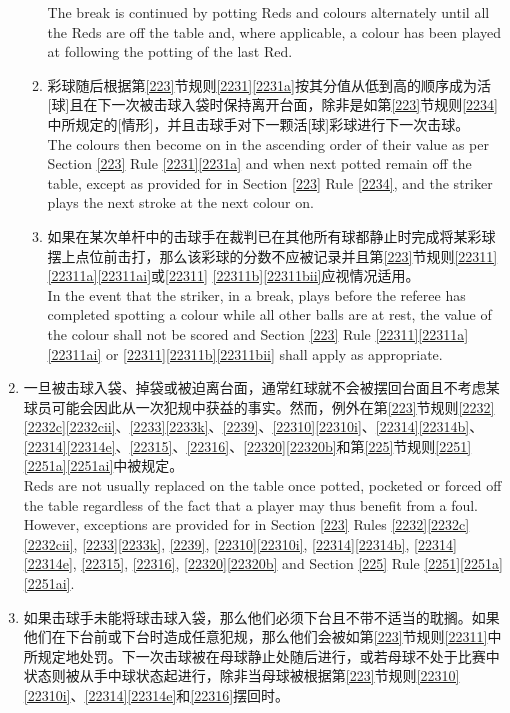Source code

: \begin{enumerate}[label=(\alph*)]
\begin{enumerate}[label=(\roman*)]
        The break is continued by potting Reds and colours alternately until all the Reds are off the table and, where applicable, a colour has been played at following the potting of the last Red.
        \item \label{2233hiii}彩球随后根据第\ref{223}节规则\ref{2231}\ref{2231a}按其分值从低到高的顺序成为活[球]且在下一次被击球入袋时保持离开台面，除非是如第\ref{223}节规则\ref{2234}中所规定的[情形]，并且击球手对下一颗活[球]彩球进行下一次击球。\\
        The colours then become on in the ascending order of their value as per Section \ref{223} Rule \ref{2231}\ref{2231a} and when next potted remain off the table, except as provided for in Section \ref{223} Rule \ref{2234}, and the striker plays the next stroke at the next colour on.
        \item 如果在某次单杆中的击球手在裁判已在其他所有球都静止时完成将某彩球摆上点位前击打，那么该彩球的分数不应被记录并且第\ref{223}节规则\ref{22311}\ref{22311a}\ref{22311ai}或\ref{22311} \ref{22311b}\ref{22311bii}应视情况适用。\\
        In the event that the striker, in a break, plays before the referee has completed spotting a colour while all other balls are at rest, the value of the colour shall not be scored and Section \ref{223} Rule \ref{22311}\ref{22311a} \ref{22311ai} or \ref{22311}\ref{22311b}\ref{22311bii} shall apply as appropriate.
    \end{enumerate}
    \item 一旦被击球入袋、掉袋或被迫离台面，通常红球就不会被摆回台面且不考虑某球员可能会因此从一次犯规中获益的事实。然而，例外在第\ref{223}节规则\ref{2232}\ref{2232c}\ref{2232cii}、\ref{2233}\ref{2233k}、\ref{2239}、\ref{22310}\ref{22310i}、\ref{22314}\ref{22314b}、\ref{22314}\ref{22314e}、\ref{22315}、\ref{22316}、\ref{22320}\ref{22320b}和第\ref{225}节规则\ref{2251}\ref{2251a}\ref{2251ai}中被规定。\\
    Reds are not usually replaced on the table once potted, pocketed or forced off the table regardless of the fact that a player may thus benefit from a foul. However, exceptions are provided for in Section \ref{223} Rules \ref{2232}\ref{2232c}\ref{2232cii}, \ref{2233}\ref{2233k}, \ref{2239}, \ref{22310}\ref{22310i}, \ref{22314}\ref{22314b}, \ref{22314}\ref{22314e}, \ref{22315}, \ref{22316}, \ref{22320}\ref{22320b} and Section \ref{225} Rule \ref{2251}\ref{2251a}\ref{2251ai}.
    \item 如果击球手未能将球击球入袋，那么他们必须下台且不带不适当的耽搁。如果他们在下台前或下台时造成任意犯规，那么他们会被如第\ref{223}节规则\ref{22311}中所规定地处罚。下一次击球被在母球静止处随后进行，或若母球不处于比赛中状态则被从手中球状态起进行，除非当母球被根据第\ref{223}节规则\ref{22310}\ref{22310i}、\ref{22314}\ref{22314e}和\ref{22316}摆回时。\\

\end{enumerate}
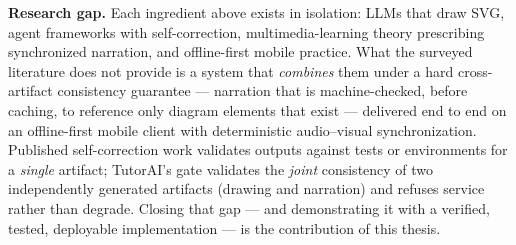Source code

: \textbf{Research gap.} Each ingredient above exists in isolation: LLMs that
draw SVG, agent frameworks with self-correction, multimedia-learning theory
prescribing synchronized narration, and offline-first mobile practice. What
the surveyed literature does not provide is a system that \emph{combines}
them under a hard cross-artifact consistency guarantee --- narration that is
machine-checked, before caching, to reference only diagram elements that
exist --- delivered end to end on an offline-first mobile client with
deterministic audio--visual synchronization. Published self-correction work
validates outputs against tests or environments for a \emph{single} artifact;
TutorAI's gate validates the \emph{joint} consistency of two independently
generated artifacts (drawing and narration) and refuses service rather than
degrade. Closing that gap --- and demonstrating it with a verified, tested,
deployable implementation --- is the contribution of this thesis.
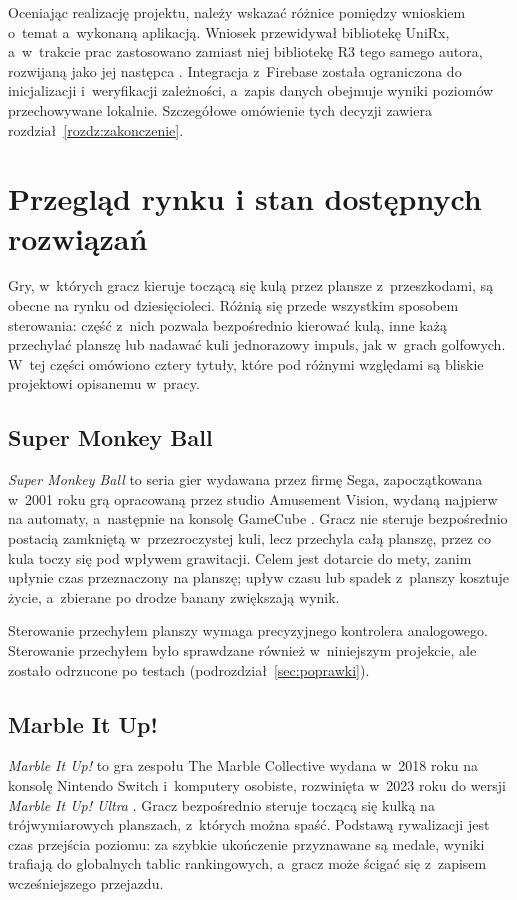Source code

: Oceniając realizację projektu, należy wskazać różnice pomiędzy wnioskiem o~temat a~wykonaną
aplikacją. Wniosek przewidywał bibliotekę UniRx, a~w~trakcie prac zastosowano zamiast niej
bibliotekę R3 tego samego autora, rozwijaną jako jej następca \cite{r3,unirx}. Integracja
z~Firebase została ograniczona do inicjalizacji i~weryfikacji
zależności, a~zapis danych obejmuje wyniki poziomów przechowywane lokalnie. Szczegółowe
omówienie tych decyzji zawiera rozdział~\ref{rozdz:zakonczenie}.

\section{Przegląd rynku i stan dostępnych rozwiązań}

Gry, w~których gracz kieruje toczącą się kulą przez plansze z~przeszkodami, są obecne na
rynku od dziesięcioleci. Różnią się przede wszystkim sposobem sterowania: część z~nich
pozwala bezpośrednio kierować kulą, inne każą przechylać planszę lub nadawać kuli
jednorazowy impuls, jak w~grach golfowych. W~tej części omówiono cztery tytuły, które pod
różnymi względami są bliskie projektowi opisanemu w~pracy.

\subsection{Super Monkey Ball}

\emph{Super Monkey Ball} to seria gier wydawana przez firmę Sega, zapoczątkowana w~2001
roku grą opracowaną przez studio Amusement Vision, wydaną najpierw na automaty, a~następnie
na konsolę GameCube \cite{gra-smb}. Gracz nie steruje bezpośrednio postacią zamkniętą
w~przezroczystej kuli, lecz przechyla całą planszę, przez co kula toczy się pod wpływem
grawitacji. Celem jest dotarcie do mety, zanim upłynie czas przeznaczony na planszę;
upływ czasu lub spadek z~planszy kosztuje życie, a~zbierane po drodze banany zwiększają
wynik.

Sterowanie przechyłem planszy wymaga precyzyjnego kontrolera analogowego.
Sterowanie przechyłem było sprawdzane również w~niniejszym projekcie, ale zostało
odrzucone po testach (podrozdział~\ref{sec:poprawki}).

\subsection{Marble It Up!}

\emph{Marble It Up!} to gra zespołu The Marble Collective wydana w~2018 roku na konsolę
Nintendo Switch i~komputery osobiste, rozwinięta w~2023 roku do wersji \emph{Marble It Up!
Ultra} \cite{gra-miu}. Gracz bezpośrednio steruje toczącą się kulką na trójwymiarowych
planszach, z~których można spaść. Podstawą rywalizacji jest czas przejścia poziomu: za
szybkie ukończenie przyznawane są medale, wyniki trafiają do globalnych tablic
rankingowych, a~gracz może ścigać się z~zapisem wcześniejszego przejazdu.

.....

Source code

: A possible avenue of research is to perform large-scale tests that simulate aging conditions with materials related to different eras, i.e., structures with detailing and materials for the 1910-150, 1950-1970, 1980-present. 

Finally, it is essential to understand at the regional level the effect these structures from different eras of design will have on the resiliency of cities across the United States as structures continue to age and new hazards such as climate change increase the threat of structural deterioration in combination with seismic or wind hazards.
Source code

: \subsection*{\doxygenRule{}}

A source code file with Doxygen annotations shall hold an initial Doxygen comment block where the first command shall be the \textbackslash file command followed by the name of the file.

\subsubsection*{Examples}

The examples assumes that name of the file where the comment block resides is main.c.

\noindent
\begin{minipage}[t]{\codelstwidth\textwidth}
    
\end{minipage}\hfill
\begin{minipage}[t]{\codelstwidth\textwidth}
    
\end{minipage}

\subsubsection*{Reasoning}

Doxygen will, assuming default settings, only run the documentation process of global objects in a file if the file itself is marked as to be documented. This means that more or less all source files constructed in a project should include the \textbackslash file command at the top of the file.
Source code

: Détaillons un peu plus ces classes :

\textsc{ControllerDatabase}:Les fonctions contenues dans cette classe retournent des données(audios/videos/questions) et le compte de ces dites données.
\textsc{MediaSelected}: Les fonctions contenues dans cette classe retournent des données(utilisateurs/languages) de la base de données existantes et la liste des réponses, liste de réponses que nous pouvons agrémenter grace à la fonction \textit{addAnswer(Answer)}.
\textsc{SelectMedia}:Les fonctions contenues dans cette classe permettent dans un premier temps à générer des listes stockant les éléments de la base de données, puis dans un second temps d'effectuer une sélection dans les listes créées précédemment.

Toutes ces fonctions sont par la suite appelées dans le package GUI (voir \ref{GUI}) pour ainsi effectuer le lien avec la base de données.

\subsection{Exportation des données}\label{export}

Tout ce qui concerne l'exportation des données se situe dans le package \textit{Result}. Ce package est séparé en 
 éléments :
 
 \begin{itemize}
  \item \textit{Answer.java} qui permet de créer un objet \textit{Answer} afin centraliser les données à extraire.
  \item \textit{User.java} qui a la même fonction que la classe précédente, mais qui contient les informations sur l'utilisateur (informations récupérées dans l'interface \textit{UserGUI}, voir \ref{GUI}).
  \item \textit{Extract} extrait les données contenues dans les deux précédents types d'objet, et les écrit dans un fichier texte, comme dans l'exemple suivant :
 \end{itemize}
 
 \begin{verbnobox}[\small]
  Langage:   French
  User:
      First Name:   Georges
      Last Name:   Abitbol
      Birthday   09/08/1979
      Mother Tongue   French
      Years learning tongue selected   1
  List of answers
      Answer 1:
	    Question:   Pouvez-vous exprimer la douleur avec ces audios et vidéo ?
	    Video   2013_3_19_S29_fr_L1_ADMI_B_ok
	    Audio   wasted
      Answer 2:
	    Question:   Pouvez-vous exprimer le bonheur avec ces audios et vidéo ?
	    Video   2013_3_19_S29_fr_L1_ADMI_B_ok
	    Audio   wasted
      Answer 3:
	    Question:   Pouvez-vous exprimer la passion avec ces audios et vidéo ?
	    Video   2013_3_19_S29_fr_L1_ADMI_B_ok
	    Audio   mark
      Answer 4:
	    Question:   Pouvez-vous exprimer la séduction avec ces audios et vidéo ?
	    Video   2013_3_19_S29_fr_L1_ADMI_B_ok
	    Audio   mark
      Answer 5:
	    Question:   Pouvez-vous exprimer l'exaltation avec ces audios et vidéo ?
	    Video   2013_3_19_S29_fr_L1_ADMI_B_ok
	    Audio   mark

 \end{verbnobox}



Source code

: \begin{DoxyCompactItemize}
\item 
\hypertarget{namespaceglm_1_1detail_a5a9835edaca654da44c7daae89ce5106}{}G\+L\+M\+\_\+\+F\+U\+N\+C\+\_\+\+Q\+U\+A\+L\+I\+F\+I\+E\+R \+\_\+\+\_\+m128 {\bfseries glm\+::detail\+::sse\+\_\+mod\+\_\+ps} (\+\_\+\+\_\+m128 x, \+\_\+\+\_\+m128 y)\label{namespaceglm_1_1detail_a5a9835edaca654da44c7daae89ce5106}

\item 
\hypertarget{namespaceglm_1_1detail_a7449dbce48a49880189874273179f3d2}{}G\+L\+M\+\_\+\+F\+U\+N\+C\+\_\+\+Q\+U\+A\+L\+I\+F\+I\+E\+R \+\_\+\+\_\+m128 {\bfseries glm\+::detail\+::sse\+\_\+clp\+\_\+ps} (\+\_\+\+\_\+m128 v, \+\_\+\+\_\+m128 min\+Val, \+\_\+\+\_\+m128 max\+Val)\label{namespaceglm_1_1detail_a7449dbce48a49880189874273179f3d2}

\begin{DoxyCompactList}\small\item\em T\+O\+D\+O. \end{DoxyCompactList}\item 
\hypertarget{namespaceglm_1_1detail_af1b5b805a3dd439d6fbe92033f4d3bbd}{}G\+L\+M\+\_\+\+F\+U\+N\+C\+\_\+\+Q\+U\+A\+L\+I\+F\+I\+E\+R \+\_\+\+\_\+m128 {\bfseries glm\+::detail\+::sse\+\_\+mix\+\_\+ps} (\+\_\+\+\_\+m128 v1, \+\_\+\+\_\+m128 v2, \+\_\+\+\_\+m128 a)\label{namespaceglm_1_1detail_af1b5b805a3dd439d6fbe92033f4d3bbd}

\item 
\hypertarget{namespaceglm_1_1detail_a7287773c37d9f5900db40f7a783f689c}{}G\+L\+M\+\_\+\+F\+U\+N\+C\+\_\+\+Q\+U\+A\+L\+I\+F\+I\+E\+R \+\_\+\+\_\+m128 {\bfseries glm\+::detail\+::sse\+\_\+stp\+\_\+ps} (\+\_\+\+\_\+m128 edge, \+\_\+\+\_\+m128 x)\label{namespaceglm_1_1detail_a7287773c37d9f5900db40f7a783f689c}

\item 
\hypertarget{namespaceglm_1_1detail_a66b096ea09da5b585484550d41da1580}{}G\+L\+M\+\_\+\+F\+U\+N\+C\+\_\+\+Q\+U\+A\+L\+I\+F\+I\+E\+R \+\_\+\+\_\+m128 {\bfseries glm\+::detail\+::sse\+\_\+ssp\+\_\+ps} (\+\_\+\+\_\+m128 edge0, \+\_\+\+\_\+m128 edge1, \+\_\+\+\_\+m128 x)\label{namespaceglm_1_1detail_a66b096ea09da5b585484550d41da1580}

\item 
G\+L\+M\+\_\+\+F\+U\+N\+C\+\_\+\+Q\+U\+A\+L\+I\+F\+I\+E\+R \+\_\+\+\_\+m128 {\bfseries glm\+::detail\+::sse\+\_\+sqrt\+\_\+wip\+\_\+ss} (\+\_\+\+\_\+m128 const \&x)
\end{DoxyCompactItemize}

.....

Of the lines above, extract only those from the line with "Sega, zapoczątkowana w~2001" to the line with "rankingowych, a~gracz może", both included, exactly as written.

\emph{Super Monkey Ball} to seria gier wydawana przez firmę Sega, zapoczątkowana w~2001
roku grą opracowaną przez studio Amusement Vision, wydaną najpierw na automaty, a~następnie
na konsolę GameCube \cite{gra-smb}. Gracz nie steruje bezpośrednio postacią zamkniętą
w~przezroczystej kuli, lecz przechyla całą planszę, przez co kula toczy się pod wpływem
grawitacji. Celem jest dotarcie do mety, zanim upłynie czas przeznaczony na planszę;
upływ czasu lub spadek z~planszy kosztuje życie, a~zbierane po drodze banany zwiększają
wynik.

Sterowanie przechyłem planszy wymaga precyzyjnego kontrolera analogowego.
Sterowanie przechyłem było sprawdzane również w~niniejszym projekcie, ale zostało
odrzucone po testach (podrozdział~\ref{sec:poprawki}).

\subsection{Marble It Up!}

\emph{Marble It Up!} to gra zespołu The Marble Collective wydana w~2018 roku na konsolę
Nintendo Switch i~komputery osobiste, rozwinięta w~2023 roku do wersji \emph{Marble It Up!
Ultra} \cite{gra-miu}. Gracz bezpośrednio steruje toczącą się kulką na trójwymiarowych
planszach, z~których można spaść. Podstawą rywalizacji jest czas przejścia poziomu: za
szybkie ukończenie przyznawane są medale, wyniki trafiają do globalnych tablic
rankingowych, a~gracz może ścigać się z~zapisem wcześniejszego przejazdu.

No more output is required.